Fighters burst into his home, as is shown in a 20-second video clip from a security camera positioned to watch the door and tried to lure Doron out. They spoke in Hebrew and claimed to be the Israel Defense Forces come to rescue the family. It was only 30 hours after the attack began that Doron heard a familiar voice calling him by name. It was his brother-in-law, an active-duty IDF officer who had come to the rescue.

As Doron remained barricaded inside, the Palestinian fighters killed more than 60 people of the approximately 760 people who were on the kibbutz and took 20 people hostage, five of whom have since been returned, he said.

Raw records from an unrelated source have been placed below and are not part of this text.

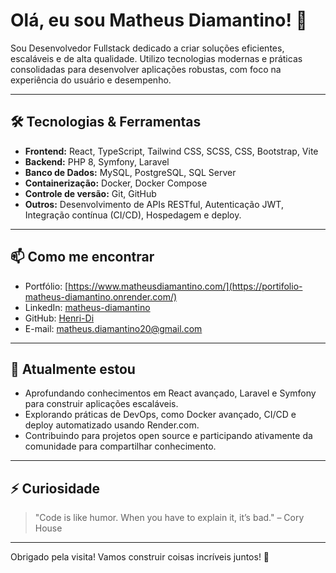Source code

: # Olá, eu sou Matheus Diamantino! 👋

Sou Desenvolvedor Fullstack dedicado a criar soluções eficientes, escaláveis e de alta qualidade. Utilizo tecnologias modernas e práticas consolidadas para desenvolver aplicações robustas, com foco na experiência do usuário e desempenho.

---

## 🛠️ Tecnologias & Ferramentas

- **Frontend:** React, TypeScript, Tailwind CSS, SCSS, CSS, Bootstrap, Vite  
- **Backend:** PHP 8, Symfony, Laravel  
- **Banco de Dados:** MySQL, PostgreSQL, SQL Server  
- **Containerização:** Docker, Docker Compose  
- **Controle de versão:** Git, GitHub  
- **Outros:** Desenvolvimento de APIs RESTful, Autenticação JWT, Integração contínua (CI/CD), Hospedagem e deploy.

---

## 📫 Como me encontrar

- Portfólio: [https://www.matheusdiamantino.com/](https://portifolio-matheus-diamantino.onrender.com/)  
- LinkedIn: [matheus-diamantino](https://www.linkedin.com/in/matheus-diamantino-952b3121a/)  
- GitHub: [Henri-Di](https://github.com/Henri-Di)  
- E-mail: matheus.diamantino20@gmail.com

---

## 🌱 Atualmente estou

- Aprofundando conhecimentos em React avançado, Laravel e Symfony para construir aplicações escaláveis.  
- Explorando práticas de DevOps, como Docker avançado, CI/CD e deploy automatizado usando Render.com.  
- Contribuindo para projetos open source e participando ativamente da comunidade para compartilhar conhecimento.

---

## ⚡ Curiosidade

> "Code is like humor. When you have to explain it, it’s bad." – Cory House

---

Obrigado pela visita! Vamos construir coisas incríveis juntos! 🚀
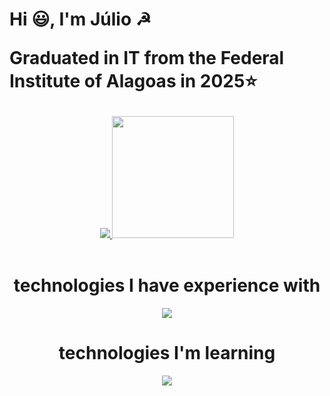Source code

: <main>
<div id="TOP">
</div>
    <h1>
        <p>    
            Hi 😃, I'm Júlio ☭
        </p>
        <p>
          Graduated in IT from the Federal Institute of Alagoas in 2025⭐
        </p>
    </h1>
</div>
<div align="center">
    <a href="https://github.com/follijulio">
        <img src="https://github-readme-stats.vercel.app/api?username=follijulio&theme=dark&show_icons=true&hide_border=true&count_private=true">
        <img height="195em" src="https://github-readme-stats.vercel.app/api/top-langs/?username=follijulio&layout=compact&hide_border=true&langs_count=16&theme=dark&include_all_commits=true&count_private=true"/>
    </a>
</div>
</br>
<div align="center">
    <h1>technologies I have experience with</h1>
    <div align="center">
        <img src="https://skillicons.dev/icons?i=java,c,nextjs,react,tailwind,html,css,javascript,typescript,git,github,discord"/>
    <div align="center">
        <h1>technologies I'm learning</h1>
        <div>
            <img src="https://skillicons.dev/icons?i=go,ruby,lua,postgresql,vite,prisma,mongodb,py,flutter,mysql,dart"/>
        </div>
</main>
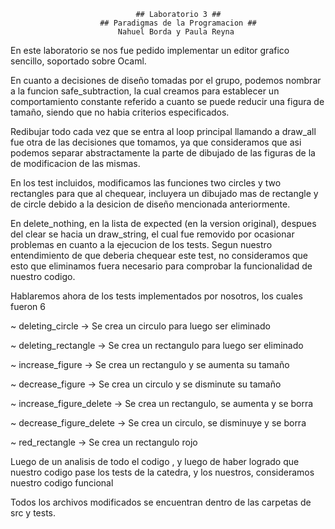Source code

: 								## Laboratorio 3 ##
						## Paradigmas de la Programacion ##
   							Nahuel Borda y Paula Reyna

En este laboratorio se nos fue pedido implementar un editor grafico sencillo, 
soportado sobre Ocaml.


En cuanto a decisiones de diseño tomadas por el grupo, podemos nombrar
a la funcion safe_subtraction, la cual creamos para establecer un comportamiento
constante referido a cuanto se puede reducir una figura de tamaño, siendo
que no habia criterios especificados. 

Redibujar todo cada vez que se entra al loop principal llamando a draw_all 
fue otra de las decisiones que tomamos, ya que consideramos que asi podemos separar 
abstractamente la parte de dibujado de las figuras de la de modificacion
de las mismas.

En los test incluidos, modificamos las funciones two circles y two rectangles
para que al chequear, incluyera un dibujado mas de rectangle y de circle
debido a la desicion de diseño mencionada anteriormente.

En delete_nothing, en la lista de expected (en la version original), despues del
clear se hacia un draw_string, el cual fue removido por ocasionar problemas en
cuanto a la ejecucion de los tests. Segun nuestro entendimiento de que deberia
chequear este test, no consideramos que esto que eliminamos fuera necesario para
comprobar la funcionalidad de nuestro codigo.


Hablaremos ahora de los tests implementados por nosotros, los cuales fueron 6

~ deleting_circle -> Se crea un circulo para luego ser eliminado

~ deleting_rectangle -> Se crea un rectangulo para luego ser eliminado

~ increase_figure -> Se crea un rectangulo y se aumenta su tamaño

~ decrease_figure -> Se crea un circulo y se disminute su tamaño

~ increase_figure_delete -> Se crea un rectangulo, se aumenta y se borra

~ decrease_figure_delete -> Se crea un circulo, se disminuye y se borra

~ red_rectangle -> Se crea un rectangulo rojo


Luego de un analisis de todo el codigo , y luego de haber logrado que nuestro
codigo pase los tests de la catedra, y los nuestros, consideramos nuestro 
codigo funcional

Todos los archivos modificados se encuentran dentro de las carpetas de src y 
tests. 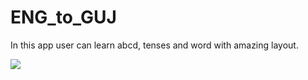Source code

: # ENG_to_GUJ
In this app user can learn abcd, tenses and word with amazing layout.

![](ENG_to_GUJ/1(1).png)

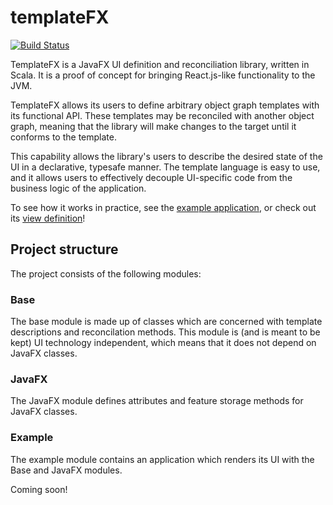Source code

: templateFX
==========

[![Build Status](https://travis-ci.org/tferi/templateFX.svg?branch=master)](https://travis-ci.org/tferi/templateFX)

TemplateFX is a JavaFX UI definition and reconciliation library, written in Scala. It is a proof of concept for bringing React.js-like functionality to the JVM.

TemplateFX allows its users to define arbitrary object graph templates with its functional API. These templates may be reconciled with another object graph, meaning that the library will make changes to the target until it conforms to the template.

This capability allows the library's users to describe the desired state of the UI in a declarative, typesafe manner. The template language is easy to use, and it allows users to effectively decouple UI-specific code from the business logic of the application.

To see how it works in practice, see the [example application](examples/src/main/scala/com/tothferenc/templateFX/examples/todo), or check out its [view definition](examples/src/main/scala/com/tothferenc/templateFX/examples/todo/view/TodoView.scala)!

Project structure
-----------------
The project consists of the following modules:

### Base
The base module is made up of classes which are concerned with template descriptions and reconcilation methods. This module is (and is meant to be kept) UI technology independent, which means that it does not depend on JavaFX classes.

### JavaFX
The JavaFX module defines attributes and feature storage methods for JavaFX classes.

### Example
The example module contains an application which renders its UI with the Base and JavaFX modules.

Coming soon!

The heaviest part of the attack was centered around the part of the kibbutz that young people—especially couples—lived. Every home was damaged, and signs with people’s faces were draped outside the homes where they had once lived. There is an eerie feeling to the place, even in the brightest possible daylight. It shows signs of becoming another pilgrimage spot in a country known for them.

The Heritage Foundation, a conservative American thinktank, had sent its own team for a tour of the destruction, and the Israeli government had given them two soldiers to keep them safe and to tell the story of the struggle at the kibbutz, which went on for three days before the last of the intruders was killed.

The war has left deeper divisions than ever between Israelis and Palestinians and dimmed prospects for the two-state solution — a Palestinian state alongside Israel — that has been much touted by U.S. President Joe Biden, among other world leaders.

By the end of 2023, a poll showed Israeli support for the two-state solution at 25 percent. A recent Palestinian poll showed only 32 percent support for the idea. The vast majority supported fighting.

Doron and his family have not decided whether to return to Kfar Aza. There is a struggle with the government over who will pay for what parts of the cleanup and reconstruction—and then there’s simply the fact that Gaza looms less than one mile away from Doron’s home. From the road behind his house, peer through the trees and you’ll see the gray buildings of the enclave on the horizon.

So, what needs to happen next for Kfar Aza to move on? A total victory over Hamas in Gaza as Israeli Prime Minister Benjamin Netanyahu has pledged?

No, eight months of war is too much, Doron said, and he was clear that the hostages held in Gaza need to be the government’s top priority.

“We have to bring them home, quickly.”

But when asked what he saw as a permanent solution for peace between Israel and the Palestinians, he shrugged.

“We’ve lived with them for 100 years, and we’ll live with them for 100 more.”